CASE STUDY
Pagination Sliders
A User Interface Study
Creating an Efficient Method to Navigate High Page Count
Overview
A company’s steadily accumulating online records or transactions can routinely number in the thousands of pages. Challenges inherent in navigating large volumes of paginated information undercut the productivity promised by computing power. Google instantly serving up several million results is the extreme example of data retrieval outrunning the ability to pinpoint. The UI lacks a pain-free approach for maneuvering to page 1,283.

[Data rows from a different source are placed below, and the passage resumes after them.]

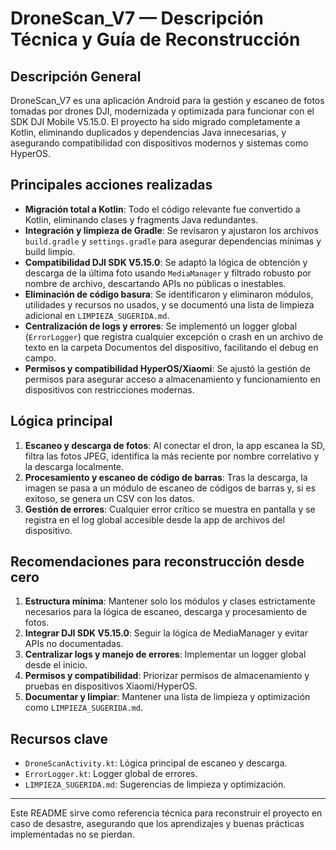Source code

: 
# DroneScan_V7 — Descripción Técnica y Guía de Reconstrucción

## Descripción General
DroneScan_V7 es una aplicación Android para la gestión y escaneo de fotos tomadas por drones DJI, modernizada y optimizada para funcionar con el SDK DJI Mobile V5.15.0. El proyecto ha sido migrado completamente a Kotlin, eliminando duplicados y dependencias Java innecesarias, y asegurando compatibilidad con dispositivos modernos y sistemas como HyperOS.

## Principales acciones realizadas
- **Migración total a Kotlin**: Todo el código relevante fue convertido a Kotlin, eliminando clases y fragments Java redundantes.
- **Integración y limpieza de Gradle**: Se revisaron y ajustaron los archivos `build.gradle` y `settings.gradle` para asegurar dependencias mínimas y build limpio.
- **Compatibilidad DJI SDK V5.15.0**: Se adaptó la lógica de obtención y descarga de la última foto usando `MediaManager` y filtrado robusto por nombre de archivo, descartando APIs no públicas o inestables.
- **Eliminación de código basura**: Se identificaron y eliminaron módulos, utilidades y recursos no usados, y se documentó una lista de limpieza adicional en `LIMPIEZA_SUGERIDA.md`.
- **Centralización de logs y errores**: Se implementó un logger global (`ErrorLogger`) que registra cualquier excepción o crash en un archivo de texto en la carpeta Documentos del dispositivo, facilitando el debug en campo.
- **Permisos y compatibilidad HyperOS/Xiaomi**: Se ajustó la gestión de permisos para asegurar acceso a almacenamiento y funcionamiento en dispositivos con restricciones modernas.

## Lógica principal
1. **Escaneo y descarga de fotos**: Al conectar el dron, la app escanea la SD, filtra las fotos JPEG, identifica la más reciente por nombre correlativo y la descarga localmente.
2. **Procesamiento y escaneo de código de barras**: Tras la descarga, la imagen se pasa a un módulo de escaneo de códigos de barras y, si es exitoso, se genera un CSV con los datos.
3. **Gestión de errores**: Cualquier error crítico se muestra en pantalla y se registra en el log global accesible desde la app de archivos del dispositivo.

## Recomendaciones para reconstrucción desde cero
1. **Estructura mínima**: Mantener solo los módulos y clases estrictamente necesarios para la lógica de escaneo, descarga y procesamiento de fotos.
2. **Integrar DJI SDK V5.15.0**: Seguir la lógica de MediaManager y evitar APIs no documentadas.
3. **Centralizar logs y manejo de errores**: Implementar un logger global desde el inicio.
4. **Permisos y compatibilidad**: Priorizar permisos de almacenamiento y pruebas en dispositivos Xiaomi/HyperOS.
5. **Documentar y limpiar**: Mantener una lista de limpieza y optimización como `LIMPIEZA_SUGERIDA.md`.

## Recursos clave
- `DroneScanActivity.kt`: Lógica principal de escaneo y descarga.
- `ErrorLogger.kt`: Logger global de errores.
- `LIMPIEZA_SUGERIDA.md`: Sugerencias de limpieza y optimización.

---
Este README sirve como referencia técnica para reconstruir el proyecto en caso de desastre, asegurando que los aprendizajes y buenas prácticas implementadas no se pierdan.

This case presents a UI-based solution for navigating a large quantity of search-result pages.
Problem
The need to reach deep into the data stack of an organization that processes hundreds of records each day is more plausible than the necessity to reach page 1,283 in the Google scenario. However, even a company’s relatively smaller scale search result tends to bury the search endpoint. This is especially true when hundreds of records accumulate as identical or fairly similar, and number in the tens of thousands. Deploying multiple smart filters and sorts can still deliver thousands of results indexed on hundreds of pages.
Unfortunately, standard pagination techniques have not kept pace with the exponential progress in computing and data manipulation. The original method applied here – forward and backward arrows with five to six visible page numbers nested – gets applied broadly, with no consideration for whether the search result is a handful of pages or 1000 possibilities. There often is no easy, quick or non-frustrating path for a user to arrive at page 120 of a 300-page compilation. The only way to dive deep is using the “Next” arrow, or perhaps the “Last” arrow. In either case, taking the plunge could easily be a 60-click expedition.
Collaborative Goal
Configuring a more robust search query may seem like the optimal solution, but the result might still return hundreds of records. Adding an Ever Scroll function is an option, but the user could scroll for hours. Placing records into a sortable table is helpful, but the format still presents a user with an overwhelming number of records.
Standard pagination, meanwhile, does deserve credit for dialing back the load on Internet infrastructure servers, making traffic faster overall and reducing running cost. As a result, the objective is a solution that enables arriving at deep pages faster – using only the UI.
Solution
An effective option is the incorporation of a “jump to page” input field to enable users to arrive at a page quickly, without repetitive page clicking. The function is simple to configure and easy to operate, but does occupy a large amount of space. This is problematic because tablets and smart phones, with their smaller screen sizes, are increasingly the devices of choice for users. The UX redesign for this organization eliminated the jump function from consideration because it occupied too much screen real estate.
A scrubber bar or “slider” – envision the horizontal timeline used to selectively play a music file or a video – also streamlines data stack navigation. Equally important, the UI requires significantly less real estate than the “jump to” function, and is easy to navigate. Users move through the search pagination more quickly than using the backward / forward arrows. In addition, the technique gives a visual cue to the user’s location in a data stack.
Outcome
Utilizing the scrubber bar or slider for the search UI dramatically improved user experience when navigating the company’s records. Operating the UI with no instruction – and a 90% drop in the amount of time spent using pagination – resulted in numerous positive reviews on ease of use. An additional, welcome outcome: users skipped applying filters and scrolled the pagination immediately.
Final Thoughts
The scrubber / slider solution moved the UI forward significantly. Investing additional R&D – perhaps to make the pagination method more mobile-friendly – is a productive next step.
The step-by-step process for a scrollable pagination:
Pagination at rest on page 25.
The mouse cursor hovers over 124. Notice that the scrollbar is available but de-emphasized. The user knows it is present but it is not needed to navigate.
The mouse hovers over the scrubber.
Dragging the scrubber will change the page number until the user releases it.
When the user releases the scrubber, the pagination will re-draw with the relevant page numbers.